■ **Excerpted data**:
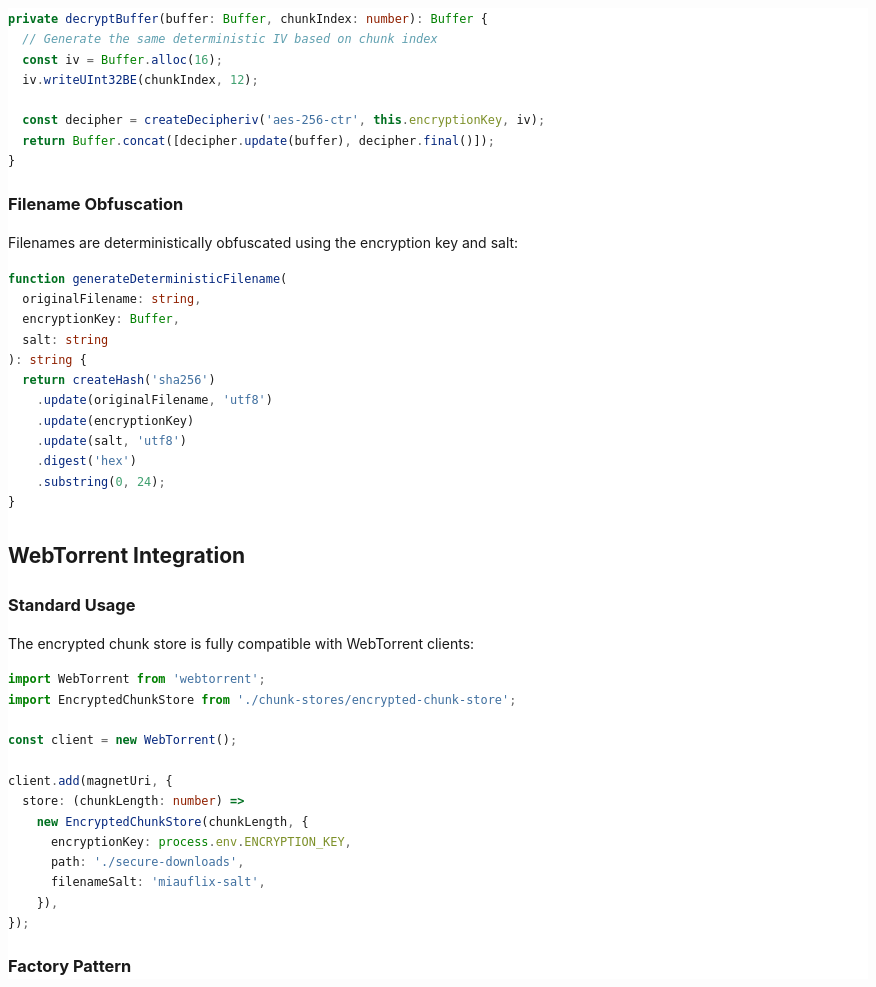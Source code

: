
 ```typescript
private decryptBuffer(buffer: Buffer, chunkIndex: number): Buffer {
  // Generate the same deterministic IV based on chunk index
  const iv = Buffer.alloc(16);
  iv.writeUInt32BE(chunkIndex, 12);

  const decipher = createDecipheriv('aes-256-ctr', this.encryptionKey, iv);
  return Buffer.concat([decipher.update(buffer), decipher.final()]);
}
```

### Filename Obfuscation

Filenames are deterministically obfuscated using the encryption key and salt:

```typescript
function generateDeterministicFilename(
  originalFilename: string,
  encryptionKey: Buffer,
  salt: string
): string {
  return createHash('sha256')
    .update(originalFilename, 'utf8')
    .update(encryptionKey)
    .update(salt, 'utf8')
    .digest('hex')
    .substring(0, 24);
}
```

## WebTorrent Integration

### Standard Usage

The encrypted chunk store is fully compatible with WebTorrent clients:

```typescript
import WebTorrent from 'webtorrent';
import EncryptedChunkStore from './chunk-stores/encrypted-chunk-store';

const client = new WebTorrent();

client.add(magnetUri, {
  store: (chunkLength: number) =>
    new EncryptedChunkStore(chunkLength, {
      encryptionKey: process.env.ENCRYPTION_KEY,
      path: './secure-downloads',
      filenameSalt: 'miauflix-salt',
    }),
});
```

### Factory Pattern
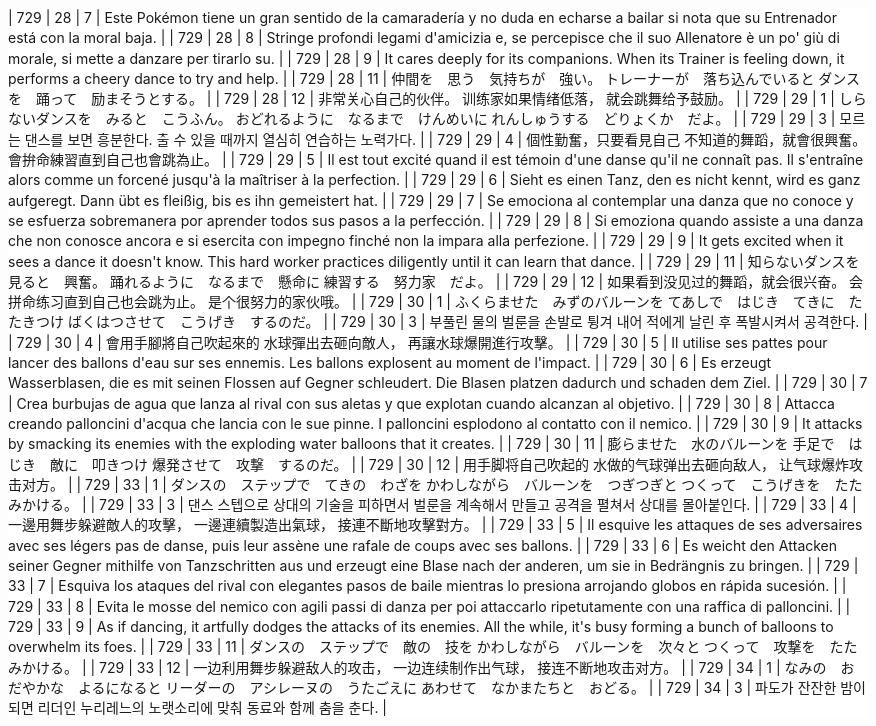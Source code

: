 |  729 |   28 |    7 |      Este Pokémon tiene un gran sentido de la camaradería y no duda en echarse a bailar si nota que su Entrenador está con la moral baja. |
|  729 |   28 |    8 |      Stringe profondi legami d'amicizia e, se percepisce che il suo Allenatore è un po' giù di morale, si mette a danzare per tirarlo su. |
|  729 |   28 |    9 |      It cares deeply for its companions. When its Trainer is feeling down, it performs a cheery dance to try and help. |
|  729 |   28 |    11 |     仲間を　思う　気持ちが　強い。 トレーナーが　落ち込んでいると ダンスを　踊って　励まそうとする。 |
|  729 |   28 |    12 |     非常关心自己的伙伴。 训练家如果情绪低落， 就会跳舞给予鼓励。 |
|  729 |   29 |    1 |      しらないダンスを　みると　こうふん。 おどれるように　なるまで　けんめいに れんしゅうする　どりょくか　だよ。 |
|  729 |   29 |    3 |      모르는 댄스를 보면 흥분한다. 출 수 있을 때까지 열심히 연습하는 노력가다. |
|  729 |   29 |    4 |      個性勤奮，只要看見自己 不知道的舞蹈，就會很興奮。 會拚命練習直到自己也會跳為止。 |
|  729 |   29 |    5 |      Il est tout excité quand il est témoin d'une danse qu'il ne connaît pas. Il s'entraîne alors comme un forcené jusqu'à la maîtriser à la perfection. |
|  729 |   29 |    6 |      Sieht es einen Tanz, den es nicht kennt, wird es ganz aufgeregt. Dann übt es fleißig, bis es ihn gemeistert hat. |
|  729 |   29 |    7 |      Se emociona al contemplar una danza que no conoce y se esfuerza sobremanera por aprender todos sus pasos a la perfección. |
|  729 |   29 |    8 |      Si emoziona quando assiste a una danza che non conosce ancora e si esercita con impegno finché non la impara alla perfezione. |
|  729 |   29 |    9 |      It gets excited when it sees a dance it doesn't know. This hard worker practices diligently until it can learn that dance. |
|  729 |   29 |    11 |     知らないダンスを　見ると　興奮。 踊れるように　なるまで　懸命に 練習する　努力家　だよ。 |
|  729 |   29 |    12 |     如果看到没见过的舞蹈，就会很兴奋。 会拼命练习直到自己也会跳为止。 是个很努力的家伙哦。 |
|  729 |   30 |    1 |      ふくらませた　みずのバルーンを てあしで　はじき　てきに　たたきつけ ばくはつさせて　こうげき　するのだ。 |
|  729 |   30 |    3 |      부풀린 물의 벌룬을 손발로 튕겨 내어 적에게 날린 후 폭발시켜서 공격한다. |
|  729 |   30 |    4 |      會用手腳將自己吹起來的 水球彈出去砸向敵人， 再讓水球爆開進行攻擊。 |
|  729 |   30 |    5 |      Il utilise ses pattes pour lancer des ballons d'eau sur ses ennemis. Les ballons explosent au moment de l'impact. |
|  729 |   30 |    6 |      Es erzeugt Wasserblasen, die es mit seinen Flossen auf Gegner schleudert. Die Blasen platzen dadurch und schaden dem Ziel. |
|  729 |   30 |    7 |      Crea burbujas de agua que lanza al rival con sus aletas y que explotan cuando alcanzan al objetivo. |
|  729 |   30 |    8 |      Attacca creando palloncini d'acqua che lancia con le sue pinne. I palloncini esplodono al contatto con il nemico. |
|  729 |   30 |    9 |      It attacks by smacking its enemies with the exploding water balloons that it creates. |
|  729 |   30 |    11 |     膨らませた　水のバルーンを 手足で　はじき　敵に　叩きつけ 爆発させて　攻撃　するのだ。 |
|  729 |   30 |    12 |     用手脚将自己吹起的 水做的气球弹出去砸向敌人， 让气球爆炸攻击对方。 |
|  729 |   33 |    1 |      ダンスの　ステップで　てきの　わざを かわしながら　バルーンを　つぎつぎと つくって　こうげきを　たたみかける。 |
|  729 |   33 |    3 |      댄스 스텝으로 상대의 기술을 피하면서 벌룬을 계속해서 만들고 공격을 펼쳐서 상대를 몰아붙인다. |
|  729 |   33 |    4 |      一邊用舞步躲避敵人的攻擊， 一邊連續製造出氣球， 接連不斷地攻擊對方。 |
|  729 |   33 |    5 |      Il esquive les attaques de ses adversaires avec ses légers pas de danse, puis leur assène une rafale de coups avec ses ballons. |
|  729 |   33 |    6 |      Es weicht den Attacken seiner Gegner mithilfe von Tanzschritten aus und erzeugt eine Blase nach der anderen, um sie in Bedrängnis zu bringen. |
|  729 |   33 |    7 |      Esquiva los ataques del rival con elegantes pasos de baile mientras lo presiona arrojando globos en rápida sucesión. |
|  729 |   33 |    8 |      Evita le mosse del nemico con agili passi di danza per poi attaccarlo ripetutamente con una raffica di palloncini. |
|  729 |   33 |    9 |      As if dancing, it artfully dodges the attacks of its enemies. All the while, it's busy forming a bunch of balloons to overwhelm its foes. |
|  729 |   33 |    11 |     ダンスの　ステップで　敵の　技を かわしながら　バルーンを　次々と つくって　攻撃を　たたみかける。 |
|  729 |   33 |    12 |     一边利用舞步躲避敌人的攻击， 一边连续制作出气球， 接连不断地攻击对方。 |
|  729 |   34 |    1 |      なみの　おだやかな　よるになると リーダーの　アシレーヌの　うたごえに あわせて　なかまたちと　おどる。 |
|  729 |   34 |    3 |      파도가 잔잔한 밤이 되면 리더인 누리레느의 노랫소리에 맞춰 동료와 함께 춤을 춘다. |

■ **Problem statement**: Work out how many lines in this material contain the string "decipher", and give that number alone.

■ **Exercise output**: 2